Background: The widely observed between-subject variability in cardiovascular responses to coffee may have a genetic basis.
Objective: We evaluated acute blood pressure (BP) responses to caffeine and explored whether they are influenced by candidate gene variants affecting caffeine metabolism (for cytochrome P450 1A2), adenosine metabolism (for adenosine receptor and AMP deaminase), or catecholamine receptors.
Methods: We recruited 110 healthy male habitual moderate coffee drinkers who refrained from drinking coffee on the day preceding the study. Each subject underwent ambulatory BP monitoring at 6-min intervals for 2 h. Each participant was administered, in a double-blind design, 40 mL of either a decaffeinated coffee preparation plus 3 mg caffeine/kg (caf) or the corresponding vehicle (decaf). The protocol was repeated 24 h later with the alternative preparation. Blood samples were collected for genetic and plasma caffeine and catecholamine evaluations.

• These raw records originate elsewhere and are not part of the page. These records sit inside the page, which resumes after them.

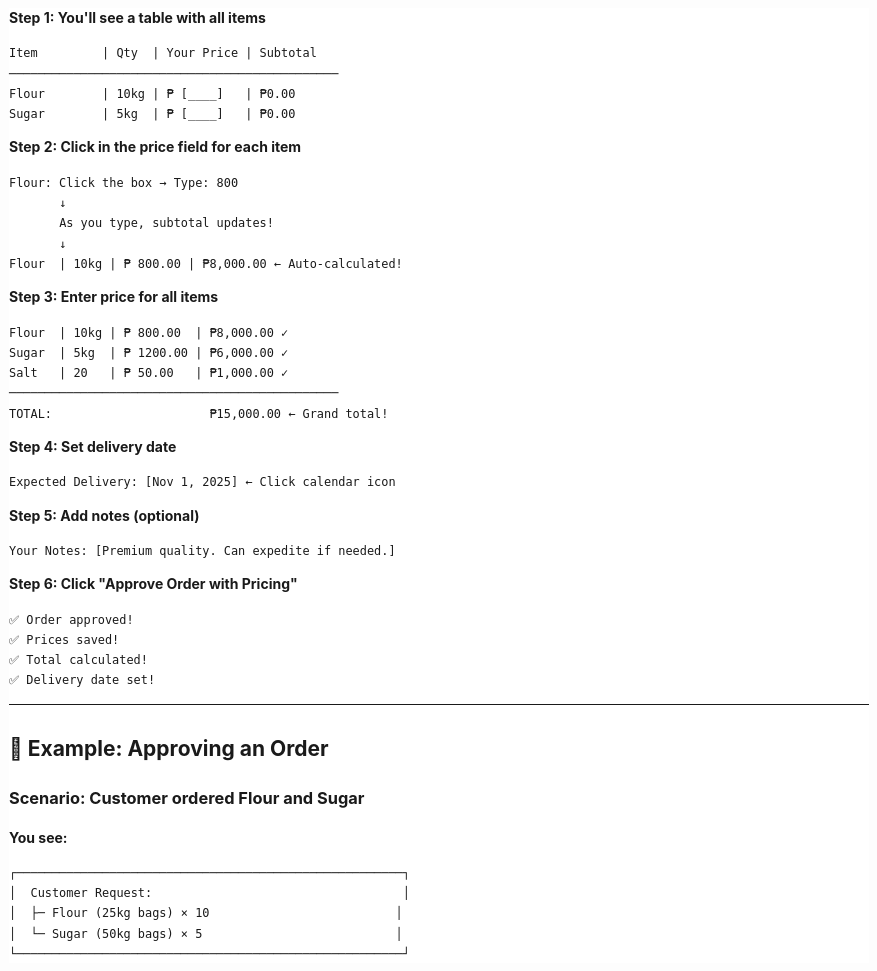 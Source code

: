 **Step 1: You'll see a table with all items**
```
Item         | Qty  | Your Price | Subtotal
──────────────────────────────────────────────
Flour        | 10kg | ₱ [____]   | ₱0.00
Sugar        | 5kg  | ₱ [____]   | ₱0.00
```

**Step 2: Click in the price field for each item**
```
Flour: Click the box → Type: 800
       ↓
       As you type, subtotal updates!
       ↓
Flour  | 10kg | ₱ 800.00 | ₱8,000.00 ← Auto-calculated!
```

**Step 3: Enter price for all items**
```
Flour  | 10kg | ₱ 800.00  | ₱8,000.00 ✓
Sugar  | 5kg  | ₱ 1200.00 | ₱6,000.00 ✓
Salt   | 20   | ₱ 50.00   | ₱1,000.00 ✓
──────────────────────────────────────────────
TOTAL:                      ₱15,000.00 ← Grand total!
```

**Step 4: Set delivery date**
```
Expected Delivery: [Nov 1, 2025] ← Click calendar icon
```

**Step 5: Add notes (optional)**
```
Your Notes: [Premium quality. Can expedite if needed.]
```

**Step 6: Click "Approve Order with Pricing"**
```
✅ Order approved!
✅ Prices saved!
✅ Total calculated!
✅ Delivery date set!
```

---

## 🎯 Example: Approving an Order

### Scenario: Customer ordered Flour and Sugar

**You see:**
```
┌──────────────────────────────────────────────────────┐
│  Customer Request:                                   │
│  ├─ Flour (25kg bags) × 10                          │
│  └─ Sugar (50kg bags) × 5                           │
└──────────────────────────────────────────────────────┘
```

Results: Compared with decaf, caf was associated with a mean (± SD) significant increase in systolic BP of 4 ± 12 mm Hg and in diastolic BP of 3 ± 10 mm Hg (P < 0.001 for both). Plasma caffeine and adrenaline increased after caf, but not after decaf. Of 11 gene polymorphisms analyzed, a relation was observed between the ADORA2A TT variant and the change in SBP peak and between the ADRA2B I variant and the changes in both SBP mean and peak; mean peak change in SBP; these variants were associated with increased SBP responses to caf.
Conclusions: Variability in the acute BP response to coffee may be partly explained by genetic polymorphisms of the adenosine A2A receptors and α(2)-adrenergic receptors. This trial is registered at clinicaltrials.gov as NCT01330680.